En “Monólogo del autor”, a la sección “Bautismo del libro” sigue la de “El libro amorfo”. Aquí el autor mexicano propuso su “concepción del libro dinámico” (1996e: 296). Al tomar Motivos de Proteo como ejemplo, Reyes sostuvo que el “libro como trasunto fiel e inmediato de los múltiples estados del ánimo es cosa absolutamente distinta del libro entendido a la manera clásica. Es algo completamente psicológico, pero ya no artístico” (294). En este sentido, según Reyes, los textos de las nuevas tendencias literarias irían combinando de forma diferente, en el tiempo, los elementos de la herencia de la retórica clásica. Estos libros dejarían de seguir los preceptos que imponía la autoridad de la forma, porque en ellos la manifestación literaria se hace, “como la materia misma, cosa dinámica […] y nadie respeta ya las tradicionales partes del discurso. Los libros dejan de tener principio y fin: son una perspectiva indefinida donde el espíritu cansa su versatilidad esencial” (295-296; cursivas del original).

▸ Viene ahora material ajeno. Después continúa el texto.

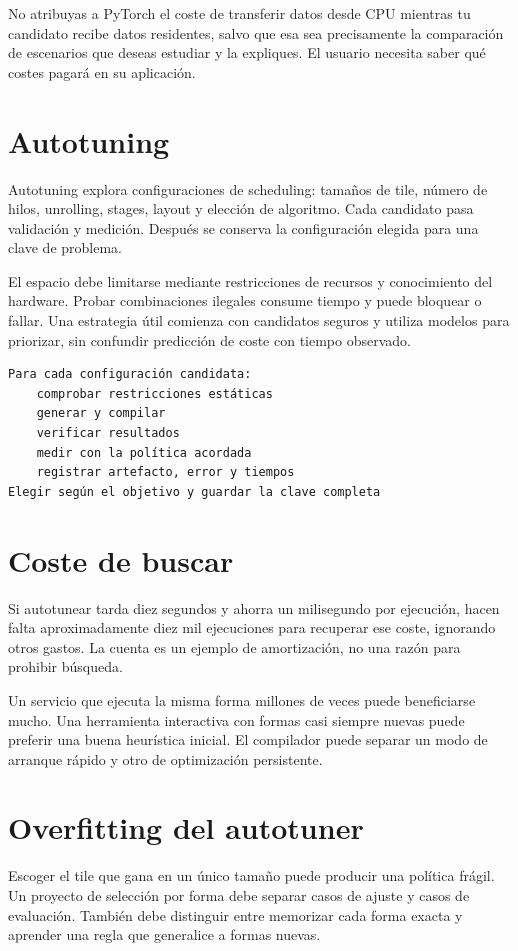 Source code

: \documentclass[12pt,a4paper,oneside]{report}
\begin{document}
No atribuyas a PyTorch el coste de transferir datos desde CPU mientras tu candidato recibe datos residentes, salvo que esa sea precisamente la comparación de escenarios que deseas estudiar y la expliques. El usuario necesita saber qué costes pagará en su aplicación.

\section{Autotuning}
Autotuning explora configuraciones de scheduling: tamaños de tile, número de hilos, unrolling, stages, layout y elección de algoritmo. Cada candidato pasa validación y medición. Después se conserva la configuración elegida para una clave de problema.

El espacio debe limitarse mediante restricciones de recursos y conocimiento del hardware. Probar combinaciones ilegales consume tiempo y puede bloquear o fallar. Una estrategia útil comienza con candidatos seguros y utiliza modelos para priorizar, sin confundir predicción de coste con tiempo observado.

\begin{lstlisting}
Para cada configuración candidata:
    comprobar restricciones estáticas
    generar y compilar
    verificar resultados
    medir con la política acordada
    registrar artefacto, error y tiempos
Elegir según el objetivo y guardar la clave completa
\end{lstlisting}
\section{Coste de buscar}
Si autotunear tarda diez segundos y ahorra un milisegundo por ejecución, hacen falta aproximadamente diez mil ejecuciones para recuperar ese coste, ignorando otros gastos. La cuenta es un ejemplo de amortización, no una razón para prohibir búsqueda.

Un servicio que ejecuta la misma forma millones de veces puede beneficiarse mucho. Una herramienta interactiva con formas casi siempre nuevas puede preferir una buena heurística inicial. El compilador puede separar un modo de arranque rápido y otro de optimización persistente.

\section{Overfitting del autotuner}
Escoger el tile que gana en un único tamaño puede producir una política frágil. Un proyecto de selección por forma debe separar casos de ajuste y casos de evaluación. También debe distinguir entre memorizar cada forma exacta y aprender una regla que generalice a formas nuevas.
\end{document}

Tanto Martha Canfield como Belén Castro Morales han subrayado la importancia del papel crítico de Reyes respecto a “esa nueva concepción de la escritura fragmentaria” que convierte el texto, el motivo proteico de Rodó, en “la unidad discursiva de una estructura flexible que se va haciendo por las relaciones de colateralidad, de asociación, de interrelación entre esas unidades” (Castro Morales 2000: 48). En su ensayo “Reflexiones sobre Ariel a cien años de su publicación”, Canfield afirma:

Hoy en día, […] al volver a su obra con menos prejuicios, se puede apreciar cómo sus verdaderos fundamentos éticos y estéticos no han perdido actualidad. Incluso su estilo, el culto del fragmento tan evidente en sus obras mayores, Motivos de Proteo y El mirador de Próspero, que tanto había irritado entre otros a su amigo Reyles, se puede considerar como un anuncio de un gusto literario y filosófico que el siglo XX ha hecho suyo. Con un punto de vista acaso más lúcido y profético, Alfonso Reyes había saludado esa tendencia rodoniana como la inauguración de un nuevo tipo de literatura, precisamente la fragmentaria, que hoy admiramos en la obra de escritores de primer orden como Roland Barthes, Jorge Luis Borges, Octavio Paz (2001: 129-130).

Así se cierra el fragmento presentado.